The transition from analog to digital TV (DTV) has gone virtually unnoticed at Western Carolina University. The government mandated switch, which was originally supposed to take place Feb. 17, was delayed until June 12 in order to give Americans more time to prepare.
The move to digital TV was prefaced by Federal Communications Commission (FCC) order that required all TVs to be manufactured with digital tuners as of March 1, 2007. This was followed by the announcement of the switch from analog to DTV, which would render all TVs equipped with only analog service without the use of a converter box.
According to the FCC, the switch to DTV would deliver “video and data services that [would not be] possible with analog technology.” These services include digital HDTV, which is more efficient to produce than analog HDTV.

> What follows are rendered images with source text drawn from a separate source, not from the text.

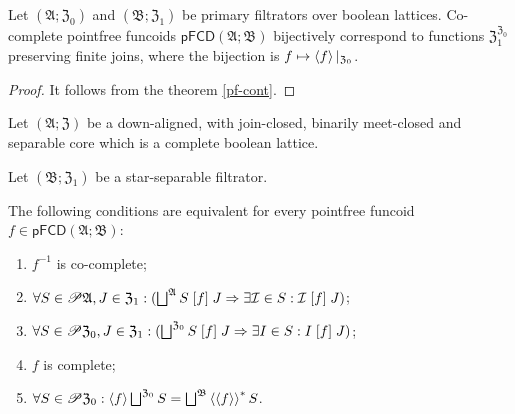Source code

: \begin{prop}
Let $(\mathfrak{A};\mathfrak{Z}_{0})$ and $(\mathfrak{B};\mathfrak{Z}_{1})$
be primary filtrators over boolean lattices. Co-complete pointfree
funcoids $\mathsf{pFCD}(\mathfrak{A};\mathfrak{B})$ bijectively correspond
to functions $\mathfrak{Z}_{1}^{\mathfrak{Z}_{0}}$ preserving finite
joins, where the bijection is $f\mapsto\left\langle f\right\rangle|_{\mathfrak{Z}_{0}}$.\end{prop}
\begin{proof}
It follows from the theorem \ref{pf-cont}.\end{proof}
\begin{thm}
\label{pf-compl-conds}Let $(\mathfrak{A};\mathfrak{Z})$ be a down-aligned,
with join-closed, binarily meet-closed and separable core which is
a complete boolean lattice.

Let $(\mathfrak{B};\mathfrak{Z}_{1})$ be a star-separable filtrator.

The following conditions are equivalent for every pointfree funcoid
$f\in\mathsf{pFCD}(\mathfrak{A};\mathfrak{B})$:
\begin{enumerate}
\item \label{pf-ax:fcd-full-main}$f^{-1}$ is co-complete;
\item \label{pf-ax:fcd-full-fa-filt}$\forall S\in\mathscr{P}\mathfrak{A},J\in\mathfrak{Z}_{1}:(\bigsqcup^{\mathfrak{A}}S\mathrel{\left[f\right]}J\Rightarrow\exists\mathcal{I}\in S:\mathcal{I}\mathrel{\left[f\right]}J)$;
\item \label{pf-ax:fcd-full-fa-set}$\forall S\in\mathscr{P}\mathfrak{Z}_{0},J\in\mathfrak{Z}_{1}:(\bigsqcup^{\mathfrak{Z}_{0}}S\mathrel{\left[f\right]}J\Rightarrow\exists I\in S:I\mathrel{\left[f\right]}J)$;
\item \label{pf-ax:fcd-full-eq-filt}$f$ is complete;
\item \label{pf-ax:fcd-full-eq-set}$\forall S\in\mathscr{P}\mathfrak{Z}_{0}:\left\langle f\right\rangle\bigsqcup^{\mathfrak{Z}_{0}}S=\bigsqcup^{\mathfrak{B}}\left\langle \left\langle f\right\rangle\right\rangle ^{\ast}S$.
\end{enumerate}
\end{thm}
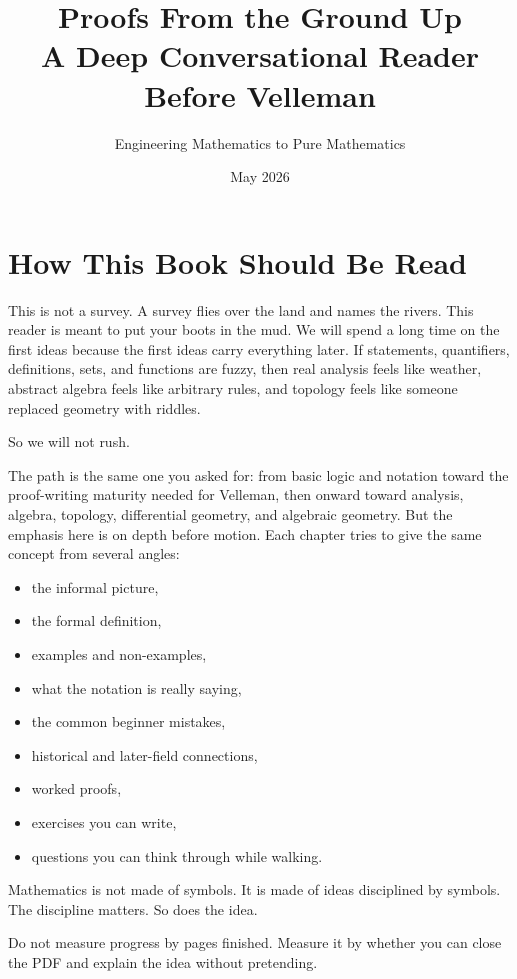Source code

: \documentclass[12pt]{article}
\title{\textbf{Proofs From the Ground Up}\\A Deep Conversational Reader Before Velleman}
\author{Engineering Mathematics to Pure Mathematics}
\date{May 2026}
\begin{document}
\maketitle
\tableofcontents
\newpage

\section*{How This Book Should Be Read}

This is not a survey. A survey flies over the land and names the rivers. This reader is meant to put your boots in the mud. We will spend a long time on the first ideas because the first ideas carry everything later. If statements, quantifiers, definitions, sets, and functions are fuzzy, then real analysis feels like weather, abstract algebra feels like arbitrary rules, and topology feels like someone replaced geometry with riddles.

So we will not rush.

The path is the same one you asked for: from basic logic and notation toward the proof-writing maturity needed for Velleman, then onward toward analysis, algebra, topology, differential geometry, and algebraic geometry. But the emphasis here is on depth before motion. Each chapter tries to give the same concept from several angles:

\begin{itemize}
\item the informal picture,
\item the formal definition,
\item examples and non-examples,
\item what the notation is really saying,
\item the common beginner mistakes,
\item historical and later-field connections,
\item worked proofs,
\item exercises you can write,
\item questions you can think through while walking.
\end{itemize}

Mathematics is not made of symbols. It is made of ideas disciplined by symbols. The discipline matters. So does the idea.

\begin{focusbox}
Do not measure progress by pages finished. Measure it by whether you can close the PDF and explain the idea without pretending.
\end{focusbox}
\end{document}
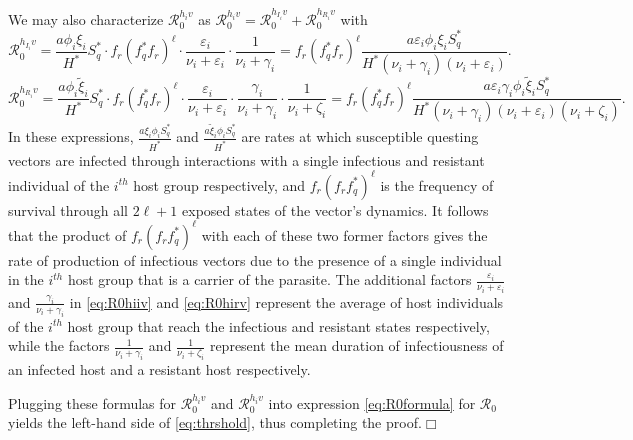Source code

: \documentclass[a4paper]{article}
\newcommand{\edem}{\hfill $\Box$ }
\begin{document}
\noindent We may also characterize $\mathcal R_0^{h_iv}$ as $\mathcal R_0^{h_iv}= \mathcal R_0^{h_{I_i}v}+\mathcal R_0^{h_{R_i}v}$ with
\begin{equation}\label{eq:R0hiiv}
\mathcal R_0^{h_{I_i}v} = \frac{a\phi_i\xi_i}{H^*}S_q^* \cdot  f_r(f_q^* f_r)^{\ell} \cdot \frac{\varepsilon_i}{\nu_i + \varepsilon_i}  \cdot \frac{1}{\nu_i + \gamma_i} = f_r(f_q^* f_r)^{\ell}\frac{a\varepsilon_i\phi_i\xi_iS_q^*}{H^*(\nu_i + \gamma_i)(\nu_i + \varepsilon_i)}.  
\end{equation}
\begin{equation}\label{eq:R0hirv}
\mathcal R_0^{h_{R_i}v} = \frac{a\phi_i\widetilde\xi_i}{H^*}S_q^* \cdot  f_r(f_q^* f_r)^{\ell} \cdot \frac{\varepsilon_i}{\nu_i + \varepsilon_i}  \cdot \frac{\gamma_i}{\nu_i + \gamma_i} \cdot \frac{1}{\nu_i + \zeta_i} = f_r(f_q^* f_r)^{\ell}\frac{a\varepsilon_i\gamma_i\phi_i\widetilde\xi_iS_q^*}{H^*(\nu_i + \gamma_i)(\nu_i + \varepsilon_i)(\nu_i + \zeta_i)}.  
\end{equation}
In these expressions, $\frac{a\xi_i\phi_iS_q^*}{H^*}$ and $\frac{a\widetilde\xi_i\phi_iS_q^*}{H^*}$ are rates at which susceptible questing vectors are infected through interactions with a single infectious and resistant individual of the $i^{th}$ host group respectively, and  $f_r(f_rf_q^*)^\ell$ is the frequency of survival through all $2\ell+1$ exposed states of the vector's dynamics. It follows that the product of $f_r(f_rf_q^*)^\ell$ with each of these two former factors gives the rate of production of infectious vectors due to the presence of a single individual in the $i^{th}$ host group that is a carrier of the parasite. The additional factors $\frac{\varepsilon_i}{\nu_i+\varepsilon_i}$ and $\frac{\gamma_i}{\nu_i+\gamma_i}$ in \eqref{eq:R0hiiv} and \eqref{eq:R0hirv} represent the average of host individuals of the $i^{th}$ host group that reach the infectious and resistant states respectively, while the factors $\frac{1}{\nu_i+\gamma_i}$ and $\frac{1}{\nu_i+\zeta_i}$ represent the mean duration of infectiousness of an infected host and a resistant host respectively.

Plugging these formulas for $\mathcal R_0^{h_iv}$ and $\mathcal R_0^{h_iv}$ into expression \eqref{eq:R0formula}
for $\mathcal R_0$ yields the left-hand side of \eqref{eq:thrshold}, thus completing the proof.\edem 
\end{document}
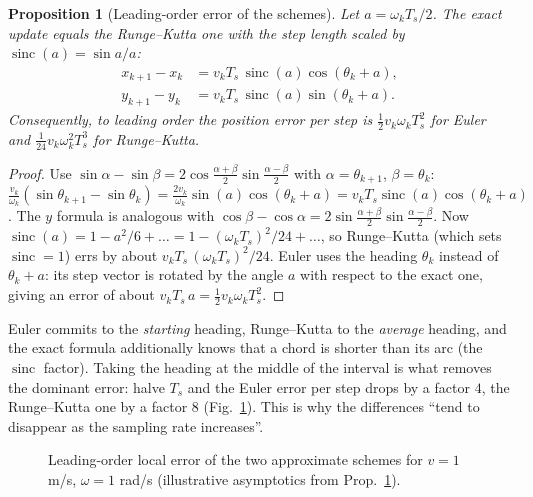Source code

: \documentclass[11pt,a4paper]{article}
\DeclareMathOperator{\sinc}{sinc}
\newcommand{\Ts}{T_s}
\theoremstyle{definition}
\theoremstyle{plain}
\newtheorem{proposition}[definition]{Proposition}
\theoremstyle{remark}
\begin{document}
\begin{proposition}[Leading-order error of the schemes]\label{prop:error}
Let $a=\omega_k\Ts/2$. The exact update equals the Runge--Kutta one with the step length scaled by
$\sinc(a)=\sin a/a$:
\begin{equation}\label{eq:sinc}
\begin{aligned}
x_{k+1}-x_k&=v_k\Ts\,\sinc(a)\cos(\theta_k+a),\\
y_{k+1}-y_k&=v_k\Ts\,\sinc(a)\sin(\theta_k+a).
\end{aligned}
\end{equation}
Consequently, to leading order the position error \emph{per step} is
$\tfrac12 v_k\omega_k\Ts^2$ for Euler and $\tfrac1{24}v_k\omega_k^2\Ts^3$ for Runge--Kutta.
\end{proposition}
\begin{proof}
Use $\sin\alpha-\sin\beta=2\cos\frac{\alpha+\beta}2\sin\frac{\alpha-\beta}2$ with $\alpha=\theta_{k+1}$,
$\beta=\theta_k$:
$\frac{v_k}{\omega_k}(\sin\theta_{k+1}-\sin\theta_k)=\frac{2v_k}{\omega_k}\sin(a)\cos(\theta_k+a)=v_k\Ts\sinc(a)\cos(\theta_k+a)$.
The $y$ formula is analogous with $\cos\beta-\cos\alpha=2\sin\frac{\alpha+\beta}2\sin\frac{\alpha-\beta}2$.
Now $\sinc(a)=1-a^2/6+\dots=1-(\omega_k\Ts)^2/24+\dots$, so Runge--Kutta (which sets $\sinc=1$) errs by
about $v_k\Ts\,(\omega_k\Ts)^2/24$. Euler uses the heading $\theta_k$ instead of $\theta_k+a$: its step vector
is rotated by the angle $a$ with respect to the exact one, giving an error of about $v_k\Ts\,a=\tfrac12v_k\omega_k\Ts^2$.
\end{proof}

\begin{intuition}
Euler commits to the \emph{starting} heading, Runge--Kutta to the \emph{average} heading, and the exact
formula additionally knows that a chord is shorter than its arc (the $\sinc$ factor). Taking the heading
at the middle of the interval is what removes the dominant error: halve $\Ts$ and the Euler error per step
drops by a factor $4$, the Runge--Kutta one by a factor $8$ (Fig.~\ref{fig:rates}). This is why the
differences ``tend to disappear as the sampling rate increases''.
\end{intuition}

\begin{figure}[H]
\centering
{}
\caption{Leading-order local error of the two approximate schemes for $v=1$ m/s, $\omega=1$ rad/s
(illustrative asymptotics from Prop.~\ref{prop:error}).}\label{fig:rates}
\end{figure}
\end{document}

The FCC created a website, http://www.dtv.gov/ to ease the transition to DTV. The website provides information about DTV, as well as offering sections dedicated to giving coupons ($40 government documents that can be exchanged for a converter box), buying converter boxes, and installing or fixing said boxes. The website also includes a search engine to aid finding local DTV resources.
How has the switch to DTV gone in western North Carolina? WCU Student Eric Smith, who owns a TV, says he “didn’t notice.”
Another student, Adam Chinery, says that he had no problems with the switch. He admits, however, that his grandparents were not so lucky.
“They went out and bought one of the boxes” Chinery says, “and installed it. Now they only get two channels.”
As of June 12, the FCC has cut off all analog broadcasts. Luckily, most students seem to be having little trouble adapting because on campus television broadcasts were already digital.